### WORKING DATA:
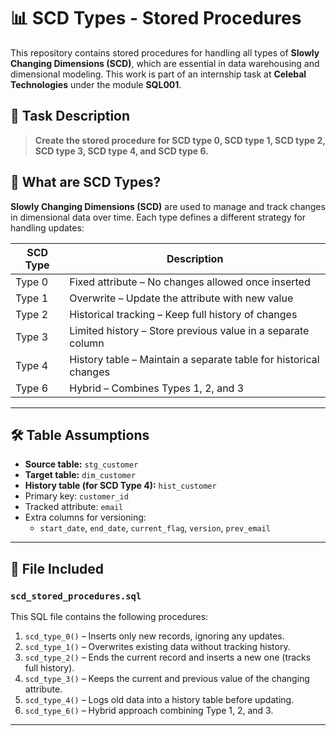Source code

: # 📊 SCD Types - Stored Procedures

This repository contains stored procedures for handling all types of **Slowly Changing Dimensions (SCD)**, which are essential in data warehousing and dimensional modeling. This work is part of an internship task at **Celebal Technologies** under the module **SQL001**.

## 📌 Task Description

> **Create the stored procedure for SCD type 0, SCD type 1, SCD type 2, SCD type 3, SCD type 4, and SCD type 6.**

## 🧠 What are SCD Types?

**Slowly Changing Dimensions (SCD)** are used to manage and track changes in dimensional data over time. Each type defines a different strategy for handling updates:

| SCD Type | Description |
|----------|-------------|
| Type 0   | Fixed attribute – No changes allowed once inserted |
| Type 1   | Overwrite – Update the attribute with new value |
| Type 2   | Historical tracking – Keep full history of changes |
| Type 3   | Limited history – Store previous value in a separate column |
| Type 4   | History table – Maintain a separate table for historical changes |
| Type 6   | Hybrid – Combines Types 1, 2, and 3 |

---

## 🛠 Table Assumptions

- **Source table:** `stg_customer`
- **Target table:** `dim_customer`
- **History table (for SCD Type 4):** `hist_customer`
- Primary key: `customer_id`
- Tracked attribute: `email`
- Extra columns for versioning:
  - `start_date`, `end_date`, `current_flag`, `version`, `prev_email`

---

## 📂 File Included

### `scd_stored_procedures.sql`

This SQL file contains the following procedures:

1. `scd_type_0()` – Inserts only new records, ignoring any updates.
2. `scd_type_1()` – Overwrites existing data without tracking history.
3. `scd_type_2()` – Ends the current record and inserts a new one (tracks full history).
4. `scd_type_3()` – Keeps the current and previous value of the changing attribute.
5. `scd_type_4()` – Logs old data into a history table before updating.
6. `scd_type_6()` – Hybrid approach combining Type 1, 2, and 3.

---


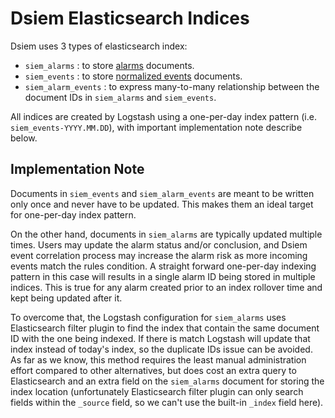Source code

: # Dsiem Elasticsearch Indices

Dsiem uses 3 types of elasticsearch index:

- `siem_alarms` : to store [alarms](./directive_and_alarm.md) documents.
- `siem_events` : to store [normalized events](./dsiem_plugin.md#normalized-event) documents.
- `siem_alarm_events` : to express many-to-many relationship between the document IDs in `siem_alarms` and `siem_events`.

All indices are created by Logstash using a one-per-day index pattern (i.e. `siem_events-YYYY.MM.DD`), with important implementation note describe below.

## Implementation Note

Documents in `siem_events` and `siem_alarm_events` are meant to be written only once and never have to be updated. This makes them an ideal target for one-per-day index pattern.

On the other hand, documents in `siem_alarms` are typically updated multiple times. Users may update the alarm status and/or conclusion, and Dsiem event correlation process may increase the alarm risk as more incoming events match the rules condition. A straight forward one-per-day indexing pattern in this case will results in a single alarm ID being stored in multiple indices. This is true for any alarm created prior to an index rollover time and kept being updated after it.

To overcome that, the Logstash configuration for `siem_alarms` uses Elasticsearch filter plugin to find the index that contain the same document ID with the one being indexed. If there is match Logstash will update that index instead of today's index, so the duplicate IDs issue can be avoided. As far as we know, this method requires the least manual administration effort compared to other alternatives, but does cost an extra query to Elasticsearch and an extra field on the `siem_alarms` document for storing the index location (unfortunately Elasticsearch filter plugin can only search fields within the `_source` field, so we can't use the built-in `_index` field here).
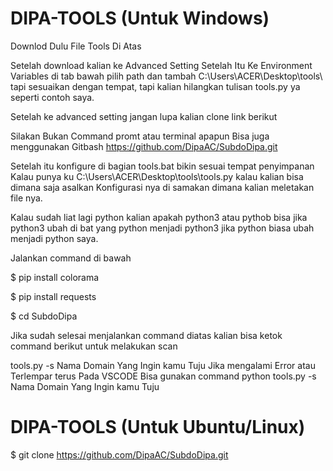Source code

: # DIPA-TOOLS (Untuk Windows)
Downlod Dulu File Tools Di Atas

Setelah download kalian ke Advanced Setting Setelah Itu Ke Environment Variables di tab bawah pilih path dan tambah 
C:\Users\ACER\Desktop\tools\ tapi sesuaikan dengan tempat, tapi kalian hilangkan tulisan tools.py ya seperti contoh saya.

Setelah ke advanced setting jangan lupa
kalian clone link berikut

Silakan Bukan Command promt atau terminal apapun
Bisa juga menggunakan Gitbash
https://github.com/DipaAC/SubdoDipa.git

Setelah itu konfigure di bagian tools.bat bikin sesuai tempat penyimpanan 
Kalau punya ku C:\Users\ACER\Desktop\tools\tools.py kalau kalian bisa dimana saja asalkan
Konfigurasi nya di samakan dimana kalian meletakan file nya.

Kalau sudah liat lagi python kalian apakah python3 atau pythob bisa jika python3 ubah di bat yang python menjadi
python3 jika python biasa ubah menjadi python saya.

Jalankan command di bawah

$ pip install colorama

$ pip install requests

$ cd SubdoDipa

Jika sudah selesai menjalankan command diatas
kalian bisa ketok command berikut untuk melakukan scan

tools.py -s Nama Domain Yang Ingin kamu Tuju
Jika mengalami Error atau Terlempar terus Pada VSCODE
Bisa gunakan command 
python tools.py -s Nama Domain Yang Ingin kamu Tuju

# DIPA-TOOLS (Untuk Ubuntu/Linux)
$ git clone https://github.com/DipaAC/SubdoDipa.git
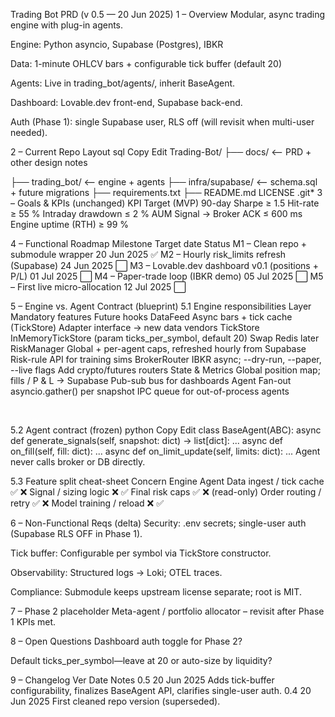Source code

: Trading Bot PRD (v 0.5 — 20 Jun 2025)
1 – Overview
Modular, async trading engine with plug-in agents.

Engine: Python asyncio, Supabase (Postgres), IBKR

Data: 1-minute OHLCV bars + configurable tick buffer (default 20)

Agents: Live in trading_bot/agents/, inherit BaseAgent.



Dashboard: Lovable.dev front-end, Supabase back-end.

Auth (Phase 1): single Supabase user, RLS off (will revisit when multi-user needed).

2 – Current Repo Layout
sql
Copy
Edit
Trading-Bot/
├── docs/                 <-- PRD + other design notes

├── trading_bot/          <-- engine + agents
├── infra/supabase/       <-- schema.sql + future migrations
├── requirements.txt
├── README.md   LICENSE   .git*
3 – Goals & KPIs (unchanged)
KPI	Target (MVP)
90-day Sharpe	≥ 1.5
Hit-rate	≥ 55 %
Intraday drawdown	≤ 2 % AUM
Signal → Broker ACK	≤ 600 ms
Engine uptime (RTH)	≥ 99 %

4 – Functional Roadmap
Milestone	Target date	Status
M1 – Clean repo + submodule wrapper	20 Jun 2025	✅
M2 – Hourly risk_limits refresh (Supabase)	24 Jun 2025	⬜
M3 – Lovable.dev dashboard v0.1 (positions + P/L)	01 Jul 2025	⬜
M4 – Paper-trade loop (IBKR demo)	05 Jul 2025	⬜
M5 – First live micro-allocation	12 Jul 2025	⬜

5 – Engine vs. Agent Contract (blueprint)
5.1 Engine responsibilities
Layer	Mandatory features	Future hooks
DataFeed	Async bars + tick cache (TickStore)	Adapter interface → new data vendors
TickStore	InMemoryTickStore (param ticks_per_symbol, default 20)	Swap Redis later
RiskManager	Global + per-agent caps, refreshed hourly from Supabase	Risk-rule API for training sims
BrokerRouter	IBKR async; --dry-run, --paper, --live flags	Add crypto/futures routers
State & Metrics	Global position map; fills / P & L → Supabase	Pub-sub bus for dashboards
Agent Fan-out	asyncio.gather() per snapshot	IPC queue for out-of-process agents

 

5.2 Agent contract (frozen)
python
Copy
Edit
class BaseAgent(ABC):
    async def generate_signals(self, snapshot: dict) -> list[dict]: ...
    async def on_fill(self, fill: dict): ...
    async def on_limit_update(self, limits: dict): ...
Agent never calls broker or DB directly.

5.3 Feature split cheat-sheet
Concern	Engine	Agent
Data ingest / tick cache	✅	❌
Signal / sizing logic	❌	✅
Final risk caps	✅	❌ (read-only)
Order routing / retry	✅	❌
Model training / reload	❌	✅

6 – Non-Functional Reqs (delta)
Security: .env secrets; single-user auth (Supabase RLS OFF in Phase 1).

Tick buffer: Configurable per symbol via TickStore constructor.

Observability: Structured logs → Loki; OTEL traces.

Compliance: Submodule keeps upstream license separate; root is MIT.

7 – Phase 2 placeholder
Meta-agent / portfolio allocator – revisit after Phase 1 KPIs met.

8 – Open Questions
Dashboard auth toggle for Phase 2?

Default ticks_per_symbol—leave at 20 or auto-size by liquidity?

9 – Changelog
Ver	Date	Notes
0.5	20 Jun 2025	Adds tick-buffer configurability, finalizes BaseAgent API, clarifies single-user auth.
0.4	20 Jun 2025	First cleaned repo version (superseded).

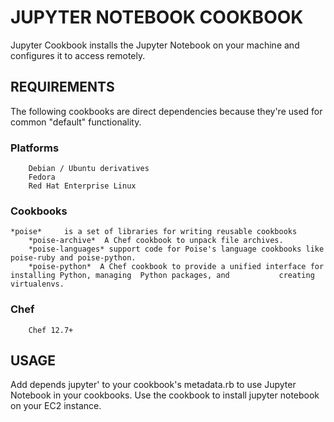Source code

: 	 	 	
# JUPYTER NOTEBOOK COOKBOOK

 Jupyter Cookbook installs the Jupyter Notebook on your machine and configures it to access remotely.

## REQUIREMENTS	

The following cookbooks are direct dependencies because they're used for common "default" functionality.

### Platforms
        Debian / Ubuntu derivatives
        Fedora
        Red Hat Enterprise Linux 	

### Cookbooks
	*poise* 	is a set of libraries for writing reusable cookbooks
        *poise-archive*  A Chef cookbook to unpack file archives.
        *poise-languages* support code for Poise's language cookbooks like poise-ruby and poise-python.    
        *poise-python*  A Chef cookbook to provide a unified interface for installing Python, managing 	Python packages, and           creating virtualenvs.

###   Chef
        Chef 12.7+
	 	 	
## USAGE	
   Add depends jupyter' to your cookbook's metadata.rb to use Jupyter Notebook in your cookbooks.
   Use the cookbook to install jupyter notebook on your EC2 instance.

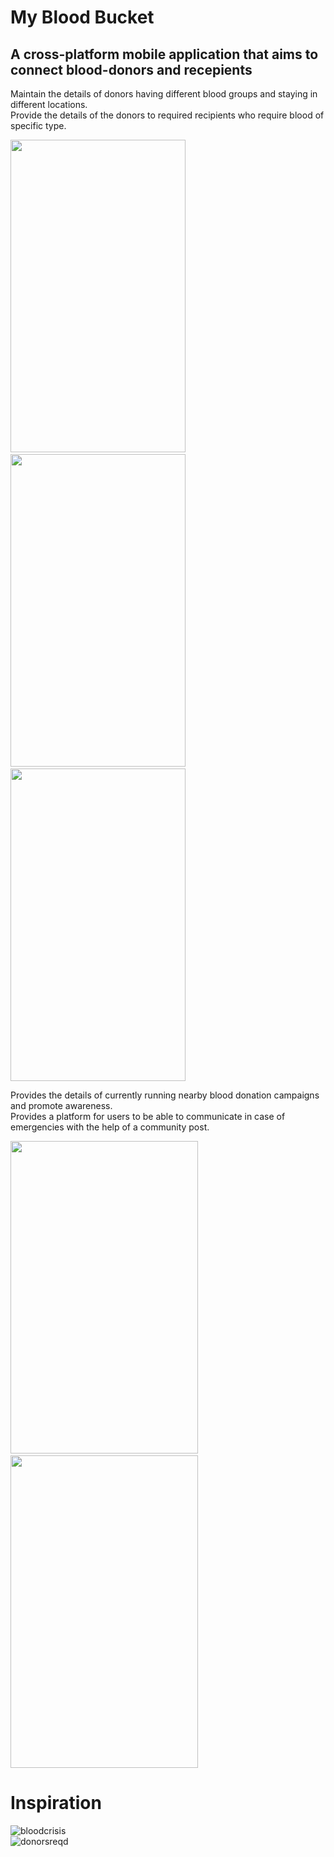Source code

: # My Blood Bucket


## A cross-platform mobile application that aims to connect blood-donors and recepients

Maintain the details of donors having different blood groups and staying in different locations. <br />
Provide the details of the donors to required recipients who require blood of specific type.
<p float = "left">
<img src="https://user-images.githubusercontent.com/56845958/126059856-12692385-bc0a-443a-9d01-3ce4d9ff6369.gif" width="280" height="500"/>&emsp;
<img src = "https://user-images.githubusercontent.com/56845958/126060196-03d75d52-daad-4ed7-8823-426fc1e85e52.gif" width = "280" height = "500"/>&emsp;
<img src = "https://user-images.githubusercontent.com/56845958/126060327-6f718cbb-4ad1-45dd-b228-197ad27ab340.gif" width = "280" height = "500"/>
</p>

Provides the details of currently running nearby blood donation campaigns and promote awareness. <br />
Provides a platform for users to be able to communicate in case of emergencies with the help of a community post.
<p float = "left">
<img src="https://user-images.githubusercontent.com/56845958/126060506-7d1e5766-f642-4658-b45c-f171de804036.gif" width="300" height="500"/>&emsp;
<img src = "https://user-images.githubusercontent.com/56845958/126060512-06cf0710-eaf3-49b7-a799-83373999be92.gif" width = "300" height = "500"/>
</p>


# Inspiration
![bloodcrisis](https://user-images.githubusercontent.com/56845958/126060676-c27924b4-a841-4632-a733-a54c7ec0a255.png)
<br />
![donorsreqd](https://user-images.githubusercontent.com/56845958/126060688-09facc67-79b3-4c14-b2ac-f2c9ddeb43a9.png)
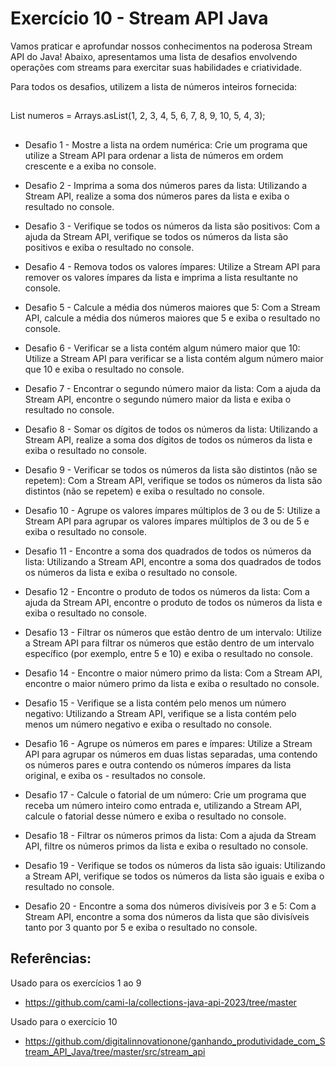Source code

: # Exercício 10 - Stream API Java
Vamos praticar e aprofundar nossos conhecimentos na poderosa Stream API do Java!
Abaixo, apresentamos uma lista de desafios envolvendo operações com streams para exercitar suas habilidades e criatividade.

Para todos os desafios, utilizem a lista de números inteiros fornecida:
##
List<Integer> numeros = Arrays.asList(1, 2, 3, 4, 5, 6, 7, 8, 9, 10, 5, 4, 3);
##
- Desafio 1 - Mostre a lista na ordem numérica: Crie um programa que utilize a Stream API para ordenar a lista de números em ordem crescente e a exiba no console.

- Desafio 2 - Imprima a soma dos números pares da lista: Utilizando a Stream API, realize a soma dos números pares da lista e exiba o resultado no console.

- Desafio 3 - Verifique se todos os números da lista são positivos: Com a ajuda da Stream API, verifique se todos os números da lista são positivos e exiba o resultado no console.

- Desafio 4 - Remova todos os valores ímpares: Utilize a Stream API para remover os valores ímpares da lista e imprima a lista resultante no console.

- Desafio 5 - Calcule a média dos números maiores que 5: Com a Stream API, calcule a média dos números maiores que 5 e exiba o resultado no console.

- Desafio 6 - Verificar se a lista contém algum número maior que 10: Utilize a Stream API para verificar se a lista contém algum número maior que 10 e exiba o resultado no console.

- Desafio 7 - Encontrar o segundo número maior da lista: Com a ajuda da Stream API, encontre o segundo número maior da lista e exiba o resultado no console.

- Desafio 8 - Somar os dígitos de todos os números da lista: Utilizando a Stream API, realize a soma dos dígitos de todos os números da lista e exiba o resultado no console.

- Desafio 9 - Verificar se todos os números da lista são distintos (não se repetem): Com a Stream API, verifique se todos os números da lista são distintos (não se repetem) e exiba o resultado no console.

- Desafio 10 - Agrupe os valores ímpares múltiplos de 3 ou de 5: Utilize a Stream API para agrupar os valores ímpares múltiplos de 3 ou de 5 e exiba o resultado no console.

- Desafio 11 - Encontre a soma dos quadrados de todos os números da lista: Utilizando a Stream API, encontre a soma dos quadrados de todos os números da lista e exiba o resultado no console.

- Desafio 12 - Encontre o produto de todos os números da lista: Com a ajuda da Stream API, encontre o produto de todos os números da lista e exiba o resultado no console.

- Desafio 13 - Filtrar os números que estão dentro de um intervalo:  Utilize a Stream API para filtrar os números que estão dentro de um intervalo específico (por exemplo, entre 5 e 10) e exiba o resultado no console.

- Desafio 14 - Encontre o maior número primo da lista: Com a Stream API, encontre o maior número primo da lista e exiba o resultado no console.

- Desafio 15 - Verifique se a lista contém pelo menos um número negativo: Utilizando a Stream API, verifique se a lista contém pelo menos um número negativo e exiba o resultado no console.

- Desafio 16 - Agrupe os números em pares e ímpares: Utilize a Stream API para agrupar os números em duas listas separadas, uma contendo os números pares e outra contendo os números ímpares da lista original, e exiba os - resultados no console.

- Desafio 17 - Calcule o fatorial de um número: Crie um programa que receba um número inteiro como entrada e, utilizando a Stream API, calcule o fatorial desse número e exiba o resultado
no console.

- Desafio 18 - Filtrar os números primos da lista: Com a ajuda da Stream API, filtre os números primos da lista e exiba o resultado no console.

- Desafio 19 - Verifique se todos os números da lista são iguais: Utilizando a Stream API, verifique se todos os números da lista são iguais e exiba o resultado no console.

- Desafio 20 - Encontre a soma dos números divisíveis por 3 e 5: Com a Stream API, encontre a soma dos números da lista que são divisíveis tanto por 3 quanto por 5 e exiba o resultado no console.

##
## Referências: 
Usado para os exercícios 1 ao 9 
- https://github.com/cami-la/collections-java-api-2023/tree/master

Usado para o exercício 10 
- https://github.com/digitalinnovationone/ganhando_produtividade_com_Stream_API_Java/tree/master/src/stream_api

### TASK STATEMENT:
From the records above, copy only the lines running from the line holding "M5 – First live" through the line holding "Jupyter Cookbook installs", with no pictures.

### OUTPUT FOR THIS TASK:
M5 – First live micro-allocation	12 Jul 2025	⬜

5 – Engine vs. Agent Contract (blueprint)
5.1 Engine responsibilities
Layer	Mandatory features	Future hooks
DataFeed	Async bars + tick cache (TickStore)	Adapter interface → new data vendors
TickStore	InMemoryTickStore (param ticks_per_symbol, default 20)	Swap Redis later
RiskManager	Global + per-agent caps, refreshed hourly from Supabase	Risk-rule API for training sims
BrokerRouter	IBKR async; --dry-run, --paper, --live flags	Add crypto/futures routers
State & Metrics	Global position map; fills / P & L → Supabase	Pub-sub bus for dashboards
Agent Fan-out	asyncio.gather() per snapshot	IPC queue for out-of-process agents

 

5.2 Agent contract (frozen)
python
Copy
Edit
class BaseAgent(ABC):
    async def generate_signals(self, snapshot: dict) -> list[dict]: ...
    async def on_fill(self, fill: dict): ...
    async def on_limit_update(self, limits: dict): ...
Agent never calls broker or DB directly.

5.3 Feature split cheat-sheet
Concern	Engine	Agent
Data ingest / tick cache	✅	❌
Signal / sizing logic	❌	✅
Final risk caps	✅	❌ (read-only)
Order routing / retry	✅	❌
Model training / reload	❌	✅

6 – Non-Functional Reqs (delta)
Security: .env secrets; single-user auth (Supabase RLS OFF in Phase 1).

Tick buffer: Configurable per symbol via TickStore constructor.

Observability: Structured logs → Loki; OTEL traces.

Compliance: Submodule keeps upstream license separate; root is MIT.

7 – Phase 2 placeholder
Meta-agent / portfolio allocator – revisit after Phase 1 KPIs met.

8 – Open Questions
Dashboard auth toggle for Phase 2?

Default ticks_per_symbol—leave at 20 or auto-size by liquidity?

9 – Changelog
Ver	Date	Notes
0.5	20 Jun 2025	Adds tick-buffer configurability, finalizes BaseAgent API, clarifies single-user auth.
0.4	20 Jun 2025	First cleaned repo version (superseded).

Source code

: 	 	 	
# JUPYTER NOTEBOOK COOKBOOK

 Jupyter Cookbook installs the Jupyter Notebook on your machine and configures it to access remotely.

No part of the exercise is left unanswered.